[[ Provided material, beginning ]]
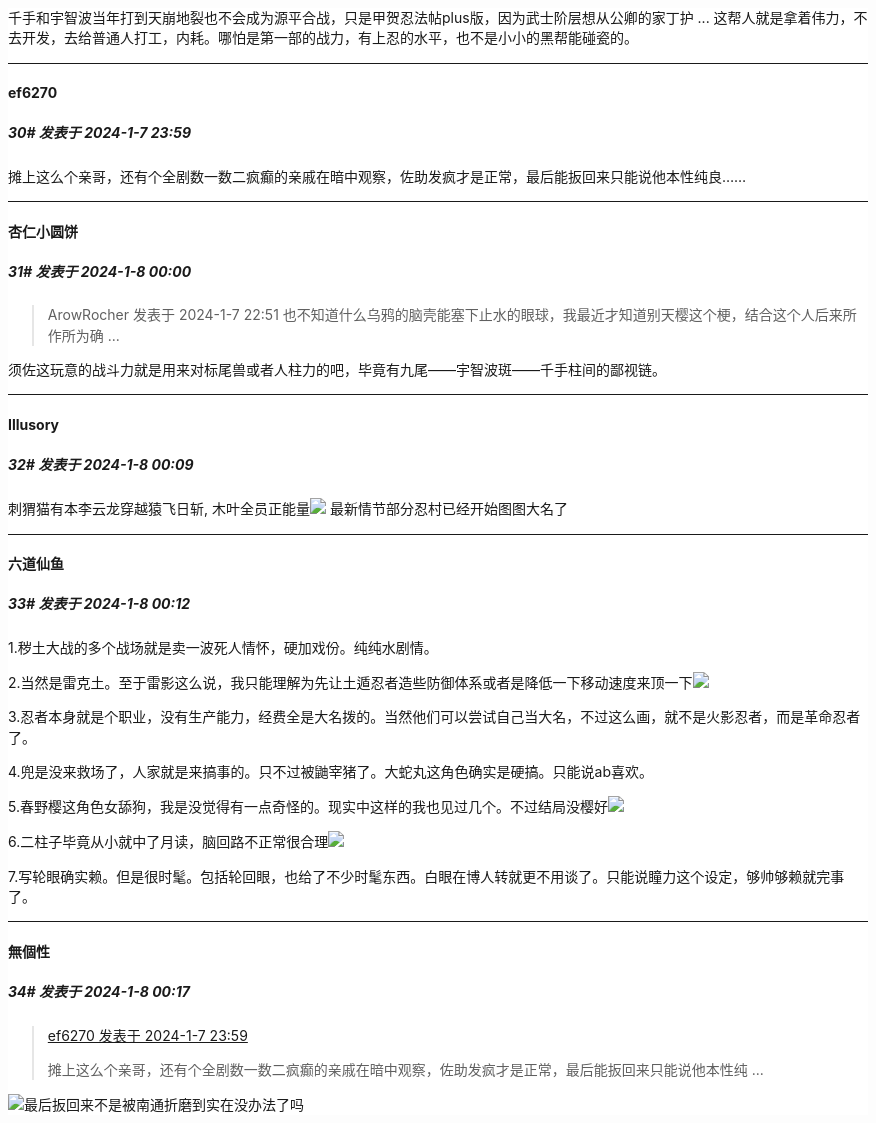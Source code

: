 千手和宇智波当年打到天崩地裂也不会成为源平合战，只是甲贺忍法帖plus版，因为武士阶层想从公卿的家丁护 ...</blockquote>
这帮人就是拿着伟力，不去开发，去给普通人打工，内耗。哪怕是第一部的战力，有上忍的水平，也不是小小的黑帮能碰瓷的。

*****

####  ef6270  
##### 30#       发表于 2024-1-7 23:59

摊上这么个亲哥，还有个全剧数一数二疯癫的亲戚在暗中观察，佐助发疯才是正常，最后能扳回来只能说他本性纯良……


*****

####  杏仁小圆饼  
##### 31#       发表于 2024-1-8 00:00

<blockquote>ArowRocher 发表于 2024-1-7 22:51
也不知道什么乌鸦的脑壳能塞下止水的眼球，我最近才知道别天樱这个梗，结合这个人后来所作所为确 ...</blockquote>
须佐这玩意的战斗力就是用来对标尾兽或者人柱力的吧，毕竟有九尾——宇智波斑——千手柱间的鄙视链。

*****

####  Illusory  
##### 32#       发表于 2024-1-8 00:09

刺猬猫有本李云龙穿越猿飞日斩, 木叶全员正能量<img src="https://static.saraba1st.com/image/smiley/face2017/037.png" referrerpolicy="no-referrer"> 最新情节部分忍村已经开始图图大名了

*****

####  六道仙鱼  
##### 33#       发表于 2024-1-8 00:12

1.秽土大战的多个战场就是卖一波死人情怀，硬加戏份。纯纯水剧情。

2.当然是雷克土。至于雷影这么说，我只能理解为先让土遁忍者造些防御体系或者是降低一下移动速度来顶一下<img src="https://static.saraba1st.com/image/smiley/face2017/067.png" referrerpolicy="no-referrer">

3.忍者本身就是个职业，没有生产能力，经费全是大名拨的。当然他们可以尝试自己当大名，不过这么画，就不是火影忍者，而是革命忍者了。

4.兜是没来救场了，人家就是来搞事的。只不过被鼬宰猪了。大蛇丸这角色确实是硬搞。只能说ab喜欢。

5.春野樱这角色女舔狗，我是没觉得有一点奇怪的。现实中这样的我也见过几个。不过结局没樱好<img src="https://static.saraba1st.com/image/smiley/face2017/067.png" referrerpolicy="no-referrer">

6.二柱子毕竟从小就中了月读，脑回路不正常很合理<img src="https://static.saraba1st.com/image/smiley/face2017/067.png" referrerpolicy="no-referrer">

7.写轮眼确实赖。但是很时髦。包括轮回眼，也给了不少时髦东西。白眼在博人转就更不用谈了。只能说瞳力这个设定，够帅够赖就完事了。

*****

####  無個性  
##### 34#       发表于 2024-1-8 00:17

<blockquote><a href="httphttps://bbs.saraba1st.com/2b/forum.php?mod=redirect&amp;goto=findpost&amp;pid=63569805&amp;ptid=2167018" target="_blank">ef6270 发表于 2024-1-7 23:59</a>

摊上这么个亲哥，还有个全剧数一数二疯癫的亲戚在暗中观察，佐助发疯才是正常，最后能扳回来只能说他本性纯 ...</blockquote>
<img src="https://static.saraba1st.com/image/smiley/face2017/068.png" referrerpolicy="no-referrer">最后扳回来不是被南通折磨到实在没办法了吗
[[ Provided material, end ]]
Exercise directions:
Repeat all of the data above word for word, minus the pictures.

Completed task:
Source code

: 千手和宇智波当年打到天崩地裂也不会成为源平合战，只是甲贺忍法帖plus版，因为武士阶层想从公卿的家丁护 ...</blockquote>
这帮人就是拿着伟力，不去开发，去给普通人打工，内耗。哪怕是第一部的战力，有上忍的水平，也不是小小的黑帮能碰瓷的。

*****

####  ef6270  
##### 30#       发表于 2024-1-7 23:59

摊上这么个亲哥，还有个全剧数一数二疯癫的亲戚在暗中观察，佐助发疯才是正常，最后能扳回来只能说他本性纯良……


*****

####  杏仁小圆饼  
##### 31#       发表于 2024-1-8 00:00

<blockquote>ArowRocher 发表于 2024-1-7 22:51
也不知道什么乌鸦的脑壳能塞下止水的眼球，我最近才知道别天樱这个梗，结合这个人后来所作所为确 ...</blockquote>
须佐这玩意的战斗力就是用来对标尾兽或者人柱力的吧，毕竟有九尾——宇智波斑——千手柱间的鄙视链。

*****

####  Illusory  
##### 32#       发表于 2024-1-8 00:09

刺猬猫有本李云龙穿越猿飞日斩, 木叶全员正能量<img src="https://static.saraba1st.com/image/smiley/face2017/037.png" referrerpolicy="no-referrer"> 最新情节部分忍村已经开始图图大名了

*****

####  六道仙鱼  
##### 33#       发表于 2024-1-8 00:12

1.秽土大战的多个战场就是卖一波死人情怀，硬加戏份。纯纯水剧情。

2.当然是雷克土。至于雷影这么说，我只能理解为先让土遁忍者造些防御体系或者是降低一下移动速度来顶一下<img src="https://static.saraba1st.com/image/smiley/face2017/067.png" referrerpolicy="no-referrer">

3.忍者本身就是个职业，没有生产能力，经费全是大名拨的。当然他们可以尝试自己当大名，不过这么画，就不是火影忍者，而是革命忍者了。

4.兜是没来救场了，人家就是来搞事的。只不过被鼬宰猪了。大蛇丸这角色确实是硬搞。只能说ab喜欢。

5.春野樱这角色女舔狗，我是没觉得有一点奇怪的。现实中这样的我也见过几个。不过结局没樱好<img src="https://static.saraba1st.com/image/smiley/face2017/067.png" referrerpolicy="no-referrer">

6.二柱子毕竟从小就中了月读，脑回路不正常很合理<img src="https://static.saraba1st.com/image/smiley/face2017/067.png" referrerpolicy="no-referrer">

7.写轮眼确实赖。但是很时髦。包括轮回眼，也给了不少时髦东西。白眼在博人转就更不用谈了。只能说瞳力这个设定，够帅够赖就完事了。

*****

####  無個性  
##### 34#       发表于 2024-1-8 00:17

<blockquote><a href="httphttps://bbs.saraba1st.com/2b/forum.php?mod=redirect&amp;goto=findpost&amp;pid=63569805&amp;ptid=2167018" target="_blank">ef6270 发表于 2024-1-7 23:59</a>

摊上这么个亲哥，还有个全剧数一数二疯癫的亲戚在暗中观察，佐助发疯才是正常，最后能扳回来只能说他本性纯 ...</blockquote>
<img src="https://static.saraba1st.com/image/smiley/face2017/068.png" referrerpolicy="no-referrer">最后扳回来不是被南通折磨到实在没办法了吗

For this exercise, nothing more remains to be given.